Regardez d’abord autour de vous
À remarquer
- La place dégagée du Honmaru
- La tour principale
- Le jardin japonais
- L’ancien quartier général de la division
L’histoire du lieu
La tour principale et l’ancien quartier général de la division se trouvent aux bords de la cour ouverte qui fut autrefois le noyau résidentiel du château. Un complexe palatial comprenant des salles cérémonielles et des bâtiments résidentiels se trouvait ici. Plus tard, les militaires y transportèrent une partie du palais du château de Wakayama : l’empereur séjournait dans ces bâtiments et l’on y logeait des hôtes de haut rang. Les bâtiments ont disparu dans le feu, mais le jardin japonais près de la place en est resté.
L’espace vide entre la tour et l’ancien quartier général de la division était occupé par le palais du Honmaru : des bâtiments résidentiels et cérémoniels dans la cour la mieux protégée du château. C’est là que l’on prenait les décisions, que l’on logeait la suite et que l’on tenait les audiences officielles.
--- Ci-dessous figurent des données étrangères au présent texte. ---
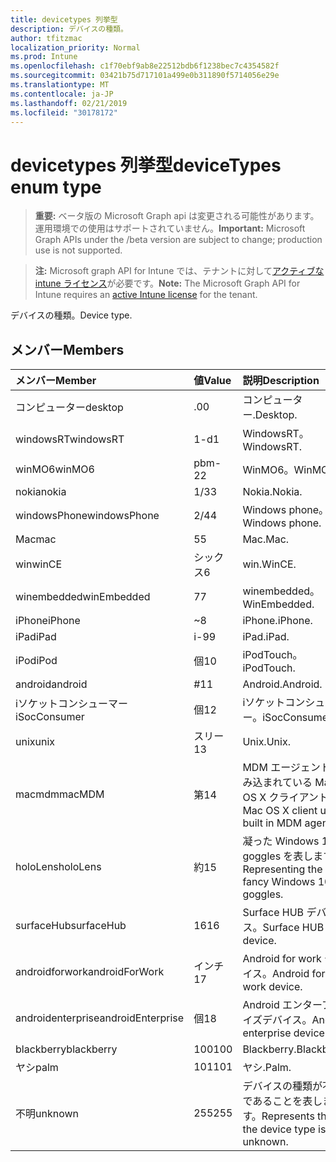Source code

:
 ```yaml
---
title: devicetypes 列挙型
description: デバイスの種類。
author: tfitzmac
localization_priority: Normal
ms.prod: Intune
ms.openlocfilehash: c1f70ebf9ab8e22512bdb6f1238bec7c4354582f
ms.sourcegitcommit: 03421b75d717101a499e0b311890f5714056e29e
ms.translationtype: MT
ms.contentlocale: ja-JP
ms.lasthandoff: 02/21/2019
ms.locfileid: "30178172"
---
```

# <a name="devicetypes-enum-type"></a><span data-ttu-id="1430a-103">devicetypes 列挙型</span><span class="sxs-lookup"><span data-stu-id="1430a-103">deviceTypes enum type</span></span>

> <span data-ttu-id="1430a-104">**重要:** ベータ版の Microsoft Graph api は変更される可能性があります。運用環境での使用はサポートされていません。</span><span class="sxs-lookup"><span data-stu-id="1430a-104">**Important:** Microsoft Graph APIs under the /beta version are subject to change; production use is not supported.</span></span>

> <span data-ttu-id="1430a-105">**注:** Microsoft graph API for Intune では、テナントに対して[アクティブな intune ライセンス](https://go.microsoft.com/fwlink/?linkid=839381)が必要です。</span><span class="sxs-lookup"><span data-stu-id="1430a-105">**Note:** The Microsoft Graph API for Intune requires an [active Intune license](https://go.microsoft.com/fwlink/?linkid=839381) for the tenant.</span></span>

<span data-ttu-id="1430a-106">デバイスの種類。</span><span class="sxs-lookup"><span data-stu-id="1430a-106">Device type.</span></span>

## <a name="members"></a><span data-ttu-id="1430a-107">メンバー</span><span class="sxs-lookup"><span data-stu-id="1430a-107">Members</span></span>
|<span data-ttu-id="1430a-108">メンバー</span><span class="sxs-lookup"><span data-stu-id="1430a-108">Member</span></span>|<span data-ttu-id="1430a-109">値</span><span class="sxs-lookup"><span data-stu-id="1430a-109">Value</span></span>|<span data-ttu-id="1430a-110">説明</span><span class="sxs-lookup"><span data-stu-id="1430a-110">Description</span></span>|
|:---|:---|:---|
|<span data-ttu-id="1430a-111">コンピューター</span><span class="sxs-lookup"><span data-stu-id="1430a-111">desktop</span></span>|<span data-ttu-id="1430a-112">.0</span><span class="sxs-lookup"><span data-stu-id="1430a-112">0</span></span>|<span data-ttu-id="1430a-113">コンピューター.</span><span class="sxs-lookup"><span data-stu-id="1430a-113">Desktop.</span></span>|
|<span data-ttu-id="1430a-114">windowsRT</span><span class="sxs-lookup"><span data-stu-id="1430a-114">windowsRT</span></span>|<span data-ttu-id="1430a-115">1-d</span><span class="sxs-lookup"><span data-stu-id="1430a-115">1</span></span>|<span data-ttu-id="1430a-116">WindowsRT。</span><span class="sxs-lookup"><span data-stu-id="1430a-116">WindowsRT.</span></span>|
|<span data-ttu-id="1430a-117">winMO6</span><span class="sxs-lookup"><span data-stu-id="1430a-117">winMO6</span></span>|<span data-ttu-id="1430a-118">pbm-2</span><span class="sxs-lookup"><span data-stu-id="1430a-118">2</span></span>|<span data-ttu-id="1430a-119">WinMO6。</span><span class="sxs-lookup"><span data-stu-id="1430a-119">WinMO6.</span></span>|
|<span data-ttu-id="1430a-120">nokia</span><span class="sxs-lookup"><span data-stu-id="1430a-120">nokia</span></span>|<span data-ttu-id="1430a-121">1/3</span><span class="sxs-lookup"><span data-stu-id="1430a-121">3</span></span>|<span data-ttu-id="1430a-122">Nokia.</span><span class="sxs-lookup"><span data-stu-id="1430a-122">Nokia.</span></span>|
|<span data-ttu-id="1430a-123">windowsPhone</span><span class="sxs-lookup"><span data-stu-id="1430a-123">windowsPhone</span></span>|<span data-ttu-id="1430a-124">2/4</span><span class="sxs-lookup"><span data-stu-id="1430a-124">4</span></span>|<span data-ttu-id="1430a-125">Windows phone。</span><span class="sxs-lookup"><span data-stu-id="1430a-125">Windows phone.</span></span>|
|<span data-ttu-id="1430a-126">Mac</span><span class="sxs-lookup"><span data-stu-id="1430a-126">mac</span></span>|<span data-ttu-id="1430a-127">5</span><span class="sxs-lookup"><span data-stu-id="1430a-127">5</span></span>|<span data-ttu-id="1430a-128">Mac.</span><span class="sxs-lookup"><span data-stu-id="1430a-128">Mac.</span></span>|
|<span data-ttu-id="1430a-129">win</span><span class="sxs-lookup"><span data-stu-id="1430a-129">winCE</span></span>|<span data-ttu-id="1430a-130">シックス</span><span class="sxs-lookup"><span data-stu-id="1430a-130">6</span></span>|<span data-ttu-id="1430a-131">win.</span><span class="sxs-lookup"><span data-stu-id="1430a-131">WinCE.</span></span>|
|<span data-ttu-id="1430a-132">winembedded</span><span class="sxs-lookup"><span data-stu-id="1430a-132">winEmbedded</span></span>|<span data-ttu-id="1430a-133">7</span><span class="sxs-lookup"><span data-stu-id="1430a-133">7</span></span>|<span data-ttu-id="1430a-134">winembedded。</span><span class="sxs-lookup"><span data-stu-id="1430a-134">WinEmbedded.</span></span>|
|<span data-ttu-id="1430a-135">iPhone</span><span class="sxs-lookup"><span data-stu-id="1430a-135">iPhone</span></span>|<span data-ttu-id="1430a-136">~</span><span class="sxs-lookup"><span data-stu-id="1430a-136">8</span></span>|<span data-ttu-id="1430a-137">iPhone.</span><span class="sxs-lookup"><span data-stu-id="1430a-137">iPhone.</span></span>|
|<span data-ttu-id="1430a-138">iPad</span><span class="sxs-lookup"><span data-stu-id="1430a-138">iPad</span></span>|<span data-ttu-id="1430a-139">i-9</span><span class="sxs-lookup"><span data-stu-id="1430a-139">9</span></span>|<span data-ttu-id="1430a-140">iPad.</span><span class="sxs-lookup"><span data-stu-id="1430a-140">iPad.</span></span>|
|<span data-ttu-id="1430a-141">iPod</span><span class="sxs-lookup"><span data-stu-id="1430a-141">iPod</span></span>|<span data-ttu-id="1430a-142">個</span><span class="sxs-lookup"><span data-stu-id="1430a-142">10</span></span>|<span data-ttu-id="1430a-143">iPodTouch。</span><span class="sxs-lookup"><span data-stu-id="1430a-143">iPodTouch.</span></span>|
|<span data-ttu-id="1430a-144">android</span><span class="sxs-lookup"><span data-stu-id="1430a-144">android</span></span>|<span data-ttu-id="1430a-145">#</span><span class="sxs-lookup"><span data-stu-id="1430a-145">11</span></span>|<span data-ttu-id="1430a-146">Android.</span><span class="sxs-lookup"><span data-stu-id="1430a-146">Android.</span></span>|
|<span data-ttu-id="1430a-147">iソケットコンシューマー</span><span class="sxs-lookup"><span data-stu-id="1430a-147">iSocConsumer</span></span>|<span data-ttu-id="1430a-148">個</span><span class="sxs-lookup"><span data-stu-id="1430a-148">12</span></span>|<span data-ttu-id="1430a-149">iソケットコンシューマー。</span><span class="sxs-lookup"><span data-stu-id="1430a-149">iSocConsumer.</span></span>|
|<span data-ttu-id="1430a-150">unix</span><span class="sxs-lookup"><span data-stu-id="1430a-150">unix</span></span>|<span data-ttu-id="1430a-151">スリー</span><span class="sxs-lookup"><span data-stu-id="1430a-151">13</span></span>|<span data-ttu-id="1430a-152">Unix.</span><span class="sxs-lookup"><span data-stu-id="1430a-152">Unix.</span></span>|
|<span data-ttu-id="1430a-153">macmdm</span><span class="sxs-lookup"><span data-stu-id="1430a-153">macMDM</span></span>|<span data-ttu-id="1430a-154">第</span><span class="sxs-lookup"><span data-stu-id="1430a-154">14</span></span>|<span data-ttu-id="1430a-155">MDM エージェントが組み込まれている Mac OS X クライアント。</span><span class="sxs-lookup"><span data-stu-id="1430a-155">Mac OS X client using built in MDM agent.</span></span>|
|<span data-ttu-id="1430a-156">holoLens</span><span class="sxs-lookup"><span data-stu-id="1430a-156">holoLens</span></span>|<span data-ttu-id="1430a-157">約</span><span class="sxs-lookup"><span data-stu-id="1430a-157">15</span></span>|<span data-ttu-id="1430a-158">凝った Windows 10 goggles を表します。</span><span class="sxs-lookup"><span data-stu-id="1430a-158">Representing the fancy Windows 10 goggles.</span></span>|
|<span data-ttu-id="1430a-159">surfaceHub</span><span class="sxs-lookup"><span data-stu-id="1430a-159">surfaceHub</span></span>|<span data-ttu-id="1430a-160">16</span><span class="sxs-lookup"><span data-stu-id="1430a-160">16</span></span>|<span data-ttu-id="1430a-161">Surface HUB デバイス。</span><span class="sxs-lookup"><span data-stu-id="1430a-161">Surface HUB device.</span></span>|
|<span data-ttu-id="1430a-162">androidforwork</span><span class="sxs-lookup"><span data-stu-id="1430a-162">androidForWork</span></span>|<span data-ttu-id="1430a-163">インチ</span><span class="sxs-lookup"><span data-stu-id="1430a-163">17</span></span>|<span data-ttu-id="1430a-164">Android for work デバイス。</span><span class="sxs-lookup"><span data-stu-id="1430a-164">Android for work device.</span></span>|
|<span data-ttu-id="1430a-165">androidenterprise</span><span class="sxs-lookup"><span data-stu-id="1430a-165">androidEnterprise</span></span>|<span data-ttu-id="1430a-166">個</span><span class="sxs-lookup"><span data-stu-id="1430a-166">18</span></span>|<span data-ttu-id="1430a-167">Android エンタープライズデバイス。</span><span class="sxs-lookup"><span data-stu-id="1430a-167">Android enterprise device.</span></span>|
|<span data-ttu-id="1430a-168">blackberry</span><span class="sxs-lookup"><span data-stu-id="1430a-168">blackberry</span></span>|<span data-ttu-id="1430a-169">100</span><span class="sxs-lookup"><span data-stu-id="1430a-169">100</span></span>|<span data-ttu-id="1430a-170">Blackberry.</span><span class="sxs-lookup"><span data-stu-id="1430a-170">Blackberry.</span></span>|
|<span data-ttu-id="1430a-171">ヤシ</span><span class="sxs-lookup"><span data-stu-id="1430a-171">palm</span></span>|<span data-ttu-id="1430a-172">101</span><span class="sxs-lookup"><span data-stu-id="1430a-172">101</span></span>|<span data-ttu-id="1430a-173">ヤシ.</span><span class="sxs-lookup"><span data-stu-id="1430a-173">Palm.</span></span>|
|<span data-ttu-id="1430a-174">不明</span><span class="sxs-lookup"><span data-stu-id="1430a-174">unknown</span></span>|<span data-ttu-id="1430a-175">255</span><span class="sxs-lookup"><span data-stu-id="1430a-175">255</span></span>|<span data-ttu-id="1430a-176">デバイスの種類が不明であることを表します。</span><span class="sxs-lookup"><span data-stu-id="1430a-176">Represents that the device type is unknown.</span></span>|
Au printemps de mille huit cent soixante-sept, le palais fut nécessaire à Tokugawa Yoshinobu, le quinzième shogun, chef militaire du gouvernement Tokugawa. Il cherchait à faire reconnaître par les diplomates étrangers qu’il était capable de remplir les traités internationaux.
Le principal différend portait sur le port de Hyōgo, aujourd’hui partie de Kobe. Le Japon avait promis de l’ouvrir au commerce étranger, mais l’échéance avait déjà été reportée et la cour impériale de Kyoto s’y opposait. Le ministre britannique Harry Parkes insistait pour que le traité soit exécuté. Yoshinobu l’invita ici, à Osaka, avec les représentants de la France, des États-Unis et des Pays-Bas : le château servait de base gouvernementale dans l’ouest du pays et se trouvait plus près du futur port que la résidence du shogun à Edo, l’actuelle Tokyo.
Deux rencontres furent organisées pour chaque envoyé. Lors de la réception officielle, les diplomates remirent leurs lettres de créance dans la grande salle. Yoshinobu transforma la réception privée en déjeuner à l’européenne. Harry Parkes fut assis à la droite de l’hôte. On servit des mets français dans de la vaisselle importée ; après le dessert, le shogun leva son verre à la reine britannique, puis on proposa aux invités du café dans un autre bâtiment.
Cette description nous est parvenue non pas sous la forme d’un inventaire exact du palais, mais par l’intermédiaire d’un récit du journal d’un diplomate néerlandais. On y trouve côte à côte un tapis de Bruxelles et des murs japonais ornés d’oiseaux et de fleurs sur fond d’or. Les hommes de Yoshinobu, qui avaient auparavant séjourné à l’étranger, employaient délibérément un cérémonial familier aux diplomates. Le nouveau shogun montrait qu’il pouvait parler avec eux sans intermédiaires et mener à son terme l’ouverture du port.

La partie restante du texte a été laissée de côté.